Even with all the dips and detours, she reached Camille’s office too soon. She sat on a small chair in the outer office while Camille’s personal assistant and secretary silently appraised her dull skirt and sweater.
Camille finally blew in, a decade older, yet with her hair—no, actually her face—pinned back against her temples as if she were re-entering the stratosphere. She wore a concoction of garments far trendier than Bella’s staple cashmeres. Years ago, Camille might have relied on power suits and expensive jewellery to compete with department heads, but she didn’t need shoulder pads now. A quirky antique brooch fastened her bodice with artful casualness underneath a hand-knitted bolero. Camille must have become a very powerful fifty-year to shun office garb for the dress of an heiress doing graduate studies in Early Norse.

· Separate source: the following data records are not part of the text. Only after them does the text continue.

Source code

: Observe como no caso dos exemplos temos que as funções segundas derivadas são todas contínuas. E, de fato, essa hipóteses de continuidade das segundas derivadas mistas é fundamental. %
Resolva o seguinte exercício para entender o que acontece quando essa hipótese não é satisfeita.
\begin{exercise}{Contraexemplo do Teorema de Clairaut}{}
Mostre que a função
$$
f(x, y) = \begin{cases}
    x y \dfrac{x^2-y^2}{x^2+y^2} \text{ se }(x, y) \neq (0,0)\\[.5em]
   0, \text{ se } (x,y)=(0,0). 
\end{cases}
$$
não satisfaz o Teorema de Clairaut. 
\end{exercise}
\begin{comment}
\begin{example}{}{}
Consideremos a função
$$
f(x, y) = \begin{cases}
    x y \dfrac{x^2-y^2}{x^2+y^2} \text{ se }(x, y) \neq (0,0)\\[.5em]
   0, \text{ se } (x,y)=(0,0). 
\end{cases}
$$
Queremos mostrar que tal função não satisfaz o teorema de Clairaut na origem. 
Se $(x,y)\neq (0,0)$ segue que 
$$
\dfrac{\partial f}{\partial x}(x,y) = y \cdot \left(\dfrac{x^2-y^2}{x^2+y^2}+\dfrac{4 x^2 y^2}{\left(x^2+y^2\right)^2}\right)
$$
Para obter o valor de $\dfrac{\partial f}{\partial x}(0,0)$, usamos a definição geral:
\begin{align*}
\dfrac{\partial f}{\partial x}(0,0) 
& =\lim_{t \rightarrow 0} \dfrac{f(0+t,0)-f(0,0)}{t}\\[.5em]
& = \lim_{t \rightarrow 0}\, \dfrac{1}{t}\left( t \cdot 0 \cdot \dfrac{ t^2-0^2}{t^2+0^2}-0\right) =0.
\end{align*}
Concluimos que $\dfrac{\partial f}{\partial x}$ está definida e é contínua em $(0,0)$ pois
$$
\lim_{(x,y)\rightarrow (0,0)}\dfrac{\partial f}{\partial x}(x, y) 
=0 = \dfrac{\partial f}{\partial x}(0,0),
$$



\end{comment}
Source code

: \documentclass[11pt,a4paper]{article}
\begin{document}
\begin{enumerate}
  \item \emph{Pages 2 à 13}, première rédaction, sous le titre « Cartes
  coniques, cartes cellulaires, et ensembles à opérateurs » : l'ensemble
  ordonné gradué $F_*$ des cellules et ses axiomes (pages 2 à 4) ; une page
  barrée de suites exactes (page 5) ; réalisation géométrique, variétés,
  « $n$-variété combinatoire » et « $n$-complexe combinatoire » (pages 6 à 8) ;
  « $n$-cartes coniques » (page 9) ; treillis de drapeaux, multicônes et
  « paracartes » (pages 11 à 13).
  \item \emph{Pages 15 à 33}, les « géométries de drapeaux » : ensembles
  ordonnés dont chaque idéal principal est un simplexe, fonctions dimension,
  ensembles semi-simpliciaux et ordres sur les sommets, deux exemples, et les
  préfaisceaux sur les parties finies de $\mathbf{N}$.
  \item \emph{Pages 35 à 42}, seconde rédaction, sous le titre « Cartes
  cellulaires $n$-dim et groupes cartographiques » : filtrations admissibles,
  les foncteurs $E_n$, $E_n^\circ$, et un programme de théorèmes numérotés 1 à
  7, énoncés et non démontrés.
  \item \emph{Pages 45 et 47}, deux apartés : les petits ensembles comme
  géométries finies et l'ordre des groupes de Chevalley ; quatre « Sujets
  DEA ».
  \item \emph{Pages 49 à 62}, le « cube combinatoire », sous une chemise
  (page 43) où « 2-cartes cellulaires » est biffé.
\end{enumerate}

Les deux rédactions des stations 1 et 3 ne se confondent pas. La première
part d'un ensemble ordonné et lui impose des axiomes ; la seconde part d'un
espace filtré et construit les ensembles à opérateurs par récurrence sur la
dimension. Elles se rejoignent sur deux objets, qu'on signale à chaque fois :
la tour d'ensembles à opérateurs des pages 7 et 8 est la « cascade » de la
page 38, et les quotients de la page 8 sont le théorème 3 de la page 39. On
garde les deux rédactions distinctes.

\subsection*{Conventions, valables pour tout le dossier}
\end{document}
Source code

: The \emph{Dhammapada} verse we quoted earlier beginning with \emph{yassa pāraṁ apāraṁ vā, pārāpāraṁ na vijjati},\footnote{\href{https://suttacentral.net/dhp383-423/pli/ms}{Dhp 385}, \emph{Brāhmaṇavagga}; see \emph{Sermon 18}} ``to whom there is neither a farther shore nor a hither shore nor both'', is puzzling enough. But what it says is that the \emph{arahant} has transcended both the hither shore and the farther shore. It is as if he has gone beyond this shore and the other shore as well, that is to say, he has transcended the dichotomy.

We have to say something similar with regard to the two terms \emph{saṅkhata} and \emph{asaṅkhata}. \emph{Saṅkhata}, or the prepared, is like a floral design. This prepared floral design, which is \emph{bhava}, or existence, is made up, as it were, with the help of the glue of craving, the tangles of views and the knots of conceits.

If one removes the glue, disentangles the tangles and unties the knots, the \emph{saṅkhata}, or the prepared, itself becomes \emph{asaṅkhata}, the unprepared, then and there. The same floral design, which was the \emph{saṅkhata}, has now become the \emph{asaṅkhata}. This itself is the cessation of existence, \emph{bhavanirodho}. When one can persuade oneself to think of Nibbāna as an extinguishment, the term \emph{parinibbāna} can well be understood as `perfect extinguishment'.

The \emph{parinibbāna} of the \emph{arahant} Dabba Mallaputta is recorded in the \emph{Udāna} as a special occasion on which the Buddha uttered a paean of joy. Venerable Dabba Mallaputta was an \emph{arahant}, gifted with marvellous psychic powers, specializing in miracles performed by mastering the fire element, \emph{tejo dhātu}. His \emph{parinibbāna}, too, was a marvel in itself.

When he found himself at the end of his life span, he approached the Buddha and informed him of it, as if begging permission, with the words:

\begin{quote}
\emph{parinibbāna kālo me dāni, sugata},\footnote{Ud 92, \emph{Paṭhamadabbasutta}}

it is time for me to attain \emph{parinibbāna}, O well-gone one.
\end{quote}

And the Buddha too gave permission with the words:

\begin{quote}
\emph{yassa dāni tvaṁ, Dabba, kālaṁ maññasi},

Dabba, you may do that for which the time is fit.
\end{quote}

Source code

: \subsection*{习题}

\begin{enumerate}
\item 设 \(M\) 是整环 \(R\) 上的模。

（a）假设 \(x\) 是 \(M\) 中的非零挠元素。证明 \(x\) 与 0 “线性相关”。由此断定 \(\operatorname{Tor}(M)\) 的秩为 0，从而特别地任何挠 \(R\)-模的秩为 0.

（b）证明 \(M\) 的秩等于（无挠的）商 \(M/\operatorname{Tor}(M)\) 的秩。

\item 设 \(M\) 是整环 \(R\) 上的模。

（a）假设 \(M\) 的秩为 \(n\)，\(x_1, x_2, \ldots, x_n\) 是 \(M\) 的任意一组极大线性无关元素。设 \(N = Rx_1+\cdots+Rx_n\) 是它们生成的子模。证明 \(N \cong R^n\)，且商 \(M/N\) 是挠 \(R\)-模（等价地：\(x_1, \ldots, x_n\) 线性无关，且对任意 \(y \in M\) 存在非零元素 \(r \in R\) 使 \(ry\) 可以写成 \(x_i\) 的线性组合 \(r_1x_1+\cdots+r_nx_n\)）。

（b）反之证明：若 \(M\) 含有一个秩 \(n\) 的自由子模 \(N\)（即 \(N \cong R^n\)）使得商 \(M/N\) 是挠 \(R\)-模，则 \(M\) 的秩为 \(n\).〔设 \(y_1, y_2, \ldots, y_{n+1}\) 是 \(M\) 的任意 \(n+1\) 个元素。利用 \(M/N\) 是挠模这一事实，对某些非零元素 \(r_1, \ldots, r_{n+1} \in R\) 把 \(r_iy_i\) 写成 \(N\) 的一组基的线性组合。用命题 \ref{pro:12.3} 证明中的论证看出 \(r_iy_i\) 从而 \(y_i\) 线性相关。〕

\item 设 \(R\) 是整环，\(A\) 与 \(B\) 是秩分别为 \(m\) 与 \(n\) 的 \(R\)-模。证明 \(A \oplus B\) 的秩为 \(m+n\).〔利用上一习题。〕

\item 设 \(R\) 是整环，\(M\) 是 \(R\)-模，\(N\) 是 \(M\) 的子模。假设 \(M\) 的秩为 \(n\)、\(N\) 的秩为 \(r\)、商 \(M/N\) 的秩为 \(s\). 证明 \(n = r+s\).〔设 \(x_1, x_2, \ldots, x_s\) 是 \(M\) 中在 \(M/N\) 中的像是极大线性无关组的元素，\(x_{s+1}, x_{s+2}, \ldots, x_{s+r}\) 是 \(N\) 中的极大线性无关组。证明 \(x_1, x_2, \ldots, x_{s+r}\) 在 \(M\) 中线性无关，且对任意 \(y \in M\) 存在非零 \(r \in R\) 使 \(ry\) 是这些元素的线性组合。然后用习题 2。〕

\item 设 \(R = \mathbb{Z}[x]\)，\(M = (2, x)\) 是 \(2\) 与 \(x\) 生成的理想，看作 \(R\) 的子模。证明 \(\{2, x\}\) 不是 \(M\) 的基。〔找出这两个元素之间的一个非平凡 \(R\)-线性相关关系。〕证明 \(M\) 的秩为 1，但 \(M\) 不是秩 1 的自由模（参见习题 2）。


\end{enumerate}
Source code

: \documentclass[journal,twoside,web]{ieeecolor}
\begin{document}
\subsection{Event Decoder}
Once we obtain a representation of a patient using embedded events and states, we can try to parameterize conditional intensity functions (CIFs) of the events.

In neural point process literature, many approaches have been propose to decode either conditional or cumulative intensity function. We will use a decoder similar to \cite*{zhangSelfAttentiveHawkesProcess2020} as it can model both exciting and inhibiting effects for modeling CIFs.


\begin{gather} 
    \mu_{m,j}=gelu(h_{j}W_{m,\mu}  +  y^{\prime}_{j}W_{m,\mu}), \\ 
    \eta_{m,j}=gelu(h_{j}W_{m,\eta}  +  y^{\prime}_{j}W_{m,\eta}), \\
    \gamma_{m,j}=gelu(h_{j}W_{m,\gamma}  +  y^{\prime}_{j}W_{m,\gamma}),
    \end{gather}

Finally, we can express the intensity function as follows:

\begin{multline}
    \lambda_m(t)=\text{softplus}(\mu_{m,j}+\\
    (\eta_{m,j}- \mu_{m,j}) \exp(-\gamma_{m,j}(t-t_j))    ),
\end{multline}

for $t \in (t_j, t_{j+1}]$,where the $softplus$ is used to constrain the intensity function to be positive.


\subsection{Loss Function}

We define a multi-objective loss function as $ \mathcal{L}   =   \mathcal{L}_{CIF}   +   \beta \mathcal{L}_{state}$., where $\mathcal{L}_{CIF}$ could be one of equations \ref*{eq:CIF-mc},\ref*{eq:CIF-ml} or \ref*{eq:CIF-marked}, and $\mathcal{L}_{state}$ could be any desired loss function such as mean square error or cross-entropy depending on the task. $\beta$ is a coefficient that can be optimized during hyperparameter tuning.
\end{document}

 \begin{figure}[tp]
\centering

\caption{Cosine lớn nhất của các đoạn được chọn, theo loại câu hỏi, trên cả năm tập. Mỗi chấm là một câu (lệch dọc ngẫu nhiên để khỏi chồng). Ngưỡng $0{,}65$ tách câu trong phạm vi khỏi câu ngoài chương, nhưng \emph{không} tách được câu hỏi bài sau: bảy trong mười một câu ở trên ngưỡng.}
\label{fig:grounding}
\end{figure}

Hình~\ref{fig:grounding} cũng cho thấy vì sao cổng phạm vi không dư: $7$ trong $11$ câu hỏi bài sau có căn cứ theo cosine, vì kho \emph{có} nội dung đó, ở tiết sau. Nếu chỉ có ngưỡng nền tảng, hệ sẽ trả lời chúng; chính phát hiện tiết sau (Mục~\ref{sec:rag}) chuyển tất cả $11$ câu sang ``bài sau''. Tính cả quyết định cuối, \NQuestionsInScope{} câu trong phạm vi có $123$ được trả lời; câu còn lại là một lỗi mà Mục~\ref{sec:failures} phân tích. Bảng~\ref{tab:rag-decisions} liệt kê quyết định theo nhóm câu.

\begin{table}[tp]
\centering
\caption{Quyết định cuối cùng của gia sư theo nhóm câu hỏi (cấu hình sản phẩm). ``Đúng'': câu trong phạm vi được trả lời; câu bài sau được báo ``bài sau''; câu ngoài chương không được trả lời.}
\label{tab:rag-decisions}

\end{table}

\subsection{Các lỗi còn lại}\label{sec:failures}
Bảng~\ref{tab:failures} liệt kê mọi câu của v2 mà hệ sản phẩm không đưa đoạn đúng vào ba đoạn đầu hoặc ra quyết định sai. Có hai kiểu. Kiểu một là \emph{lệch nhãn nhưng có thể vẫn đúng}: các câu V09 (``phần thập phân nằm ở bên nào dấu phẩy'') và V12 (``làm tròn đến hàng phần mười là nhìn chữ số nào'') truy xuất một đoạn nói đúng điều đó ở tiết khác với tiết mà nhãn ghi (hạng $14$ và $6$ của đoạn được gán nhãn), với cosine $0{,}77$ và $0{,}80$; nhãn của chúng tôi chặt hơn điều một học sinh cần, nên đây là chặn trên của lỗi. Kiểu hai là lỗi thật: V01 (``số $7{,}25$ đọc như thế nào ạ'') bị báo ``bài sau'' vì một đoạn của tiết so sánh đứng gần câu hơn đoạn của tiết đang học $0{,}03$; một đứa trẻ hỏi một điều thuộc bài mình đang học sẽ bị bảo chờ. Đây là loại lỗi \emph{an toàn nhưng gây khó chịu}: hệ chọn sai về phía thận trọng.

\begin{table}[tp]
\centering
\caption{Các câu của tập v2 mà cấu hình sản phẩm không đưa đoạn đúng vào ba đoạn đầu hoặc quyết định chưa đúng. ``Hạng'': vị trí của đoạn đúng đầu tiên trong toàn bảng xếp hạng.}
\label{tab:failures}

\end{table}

She’d reverted to her original artsy style. On first meeting Camille at a dinner party given by a World About Us producer—a dinner in honour of an Igbo Nigerian activist—Camille had worn a velvet drop-waist sheath and dramatic make-up of a wealthy adventuress from the 1920’s. ‘Gudrun,’ Jane privately tagged her as she watched Camille demolish the arguments of her dinner partner with the appetite of a hungry lioness. Women in Love. Camille is a D.H. Lawrence heroine so eager for experience she self-destructs.’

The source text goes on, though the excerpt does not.